HStreamDB clients and HStreamDB servers communicate with each other using messages formatted with Protocol Buffers using gRPC.
The format of messages for sending requests and receiving responses is specified in the hstream.proto
file.
To implement the HStreamDB client library, developers should have basic knowledge of how to implement a gRPC client.
The gRPC documents have some sections for learning gRPC basics.
Client libraries should support URL schemes hstream://
and hstreams://
(HStream with SSL/TLS).
When using a URL without a port specified, it is expected to use the default HStream server port 6570
.
To send data to HStreamDB:
- client needs to be able to handle basic streams management jobs, as streams are the unit for sending data to HStreamDB
- client needs to establish producers, which are usually buffered for incoming records
The hstream.proto
file defines the basic operations for client libraries to adapt:
rpc CreateStream
, rpc DeleteStream
, and rpc ListStreams
.
The exposed API for the user should take three arguments: which stream to write to, the data record, and the partition key (which is optional).
A producer is an abstraction for appending to streams. The request to append to streams always makes many records in batch and sends out them at once. So an object (in programming languages) with a buffer for incoming records is used for this task.

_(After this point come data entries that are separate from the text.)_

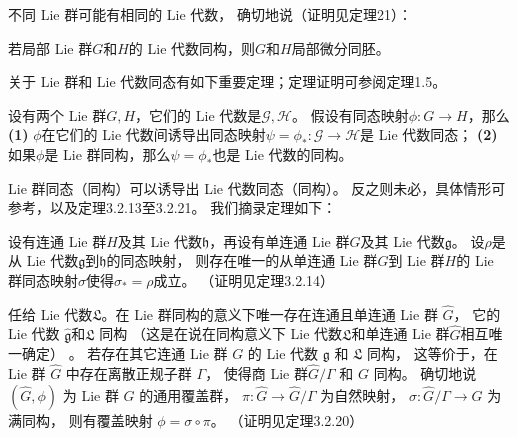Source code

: 不同 Lie 群可能有相同的 Lie 代数，
确切地说（证明见\parencite[\S 3.7]{huangxg-2024}定理21）：
\begin{theorem}\label{chlg:thm_g2G}
    若局部 Lie 群$G$和$H$的 Lie 代数同构，则$G$和$H$局部微分同胚。
\end{theorem}


关于 Lie 群和 Lie 代数同态有如下重要定理；定理证明可参阅\parencite[\S 6.1]{cc2001-zh}定理1.5。 %
\begin{theorem}\label{chlg:thm_tglie}
    设有两个 Lie 群$G,H$，它们的 Lie 代数是$\mathscr{G},\mathscr{H}$。
    假设有同态映射$\phi:G\to H$，那么
    {\bfseries (1)} $\phi$在它们的 Lie 代数间诱导出同态映射$\psi=\phi_{*}:\mathscr{G}\to \mathscr{H}$是 Lie 代数同态；    
    {\bfseries (2)} 如果$\phi$是 Lie 群同构，那么$\psi=\phi_{*}$也是 Lie 代数的同构。    
\end{theorem}

 Lie 群同态（同构）可以诱导出 Lie 代数同态（同构）。 %
反之则未必，具体情形可参考\parencite[p.226--231]{xuyc-2001}，以及定理3.2.13至3.2.21。
我们摘录定理如下： %
\begin{theorem}\label{chlg:thm_LA2LG}
    设有连通 Lie 群$H$及其 Lie 代数$\mathfrak{h}$，再设有单连通 Lie 群$G$及其 Lie 代数$\mathfrak{g}$。
    设$\rho$是从 Lie 代数$\mathfrak{g}$到$\mathfrak{h}$的同态映射，
    则存在唯一的从单连通 Lie 群$G$到 Lie 群$H$的 Lie 群同态映射$\sigma$使得$\sigma_{*}=\rho$成立。 
    （证明见\parencite[p.235]{xuyc-2001}定理3.2.14）
\end{theorem}

\begin{theorem}\label{chlg:thm_LA2LG-all}
    任给 Lie 代数$\mathfrak{L}$。在 Lie 群同构的意义下唯一存在连通且单连通 Lie 群 $\widehat{G}$，
    它的 Lie 代数 $\widehat{\mathfrak{g}}$和$\mathfrak{L}$ 同构
    （这是在说在同构意义下 Lie 代数$\mathfrak{L}$和单连通 Lie 群$\widehat{G}$相互唯一确定）   。
    若存在其它连通 Lie 群 $G$ 的 Lie 代数 $\mathfrak{g}$ 和 $\mathfrak{L}$ 同构，
    这等价于，在 Lie 群 $\widehat{G}$ 中存在离散正规子群 $\Gamma$，
    使得商 Lie 群$\widehat{G} / \Gamma$ 和 $G$ 同构。
    确切地说$(\widehat{G}, \phi)$ 为 Lie 群 $G$ 的通用覆盖群，
    $\pi: \widehat{G} \rightarrow \widehat{G} / \Gamma $ 为自然映射，
    $\sigma: \widehat{G} / \Gamma \rightarrow G$ 为满同构，
    则有覆盖映射 $\phi=\sigma \circ \pi$。 
    （证明见\parencite[p.238]{xuyc-2001}定理3.2.20）
\end{theorem}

It is recommended to implement the producer API that a producer is bound to only the given streams during its initialization, that is, a producer will always write to the same stream during its lifetime.
All data in streams are in the form of an HStream Record. There are two kinds of HStream Records:
- HRecord: one thinks of an HRecord as a piece of JSON data, just like the document in some NoSQL databases
- Raw Record: arbitrary binary data
In the Protocol Buffers, they got serialized as google.protobuf.Struct
and bytes
, respectively.
Partition keys are optional. If not given, the server will automatically assign a default key. Records with the same partition key should be guaranteed to be written orderly by buffered producers.
The buffer of a buffered producer is of the type map<partition_key, list<list<record>>>
.
That is a map of lists of lists of records, indexed by partition keys.
The action of sending records to the HStreamDB server by the rpc Append
and clearing the records in the buffer is called flush.
The inner list of records is the unit of sending rpc Append
as a batch. If the head buffer of the list is full, a producer will
push the latter record into the tail of the next buffer.
When the head element of the list of lists is full, the producer should flush the head buffer of the list asynchronously.
Buffers of different partition keys can get flushed concurrently, but for the same partition key, one should await for the former
request done and then send the next rpc Append
request. So that records with the same partition key are guaranteed to be written orderly by buffered producers.
The user faced records for writing to the producer and consist of a payload in the form of an HStream Record. But the record sent to the HStreamDB server will carry some metadata.
In the hstream.proto
file, a message HStreamRecord
is
consist of payload (of the type bytes
) and header (of the type HStreamRecordHeader
) for metadata.
The HRecord (serialized as google.protobuf.Struct
) and the Raw Record (serialized as bytes
) will get unified into the same
representation bytes
at this stage by the encoding algorithm provide by Protocol Buffers for various languages.
In the metadata HStreamRecordHeader
, a field flag
is used to restore the right representation. The field key
is for storing
the partition key of the HStreamRecord.
The next step is to encode the HStreamRecords in batch. Here is an auxiliary type for the serialization of the HStreamRecords.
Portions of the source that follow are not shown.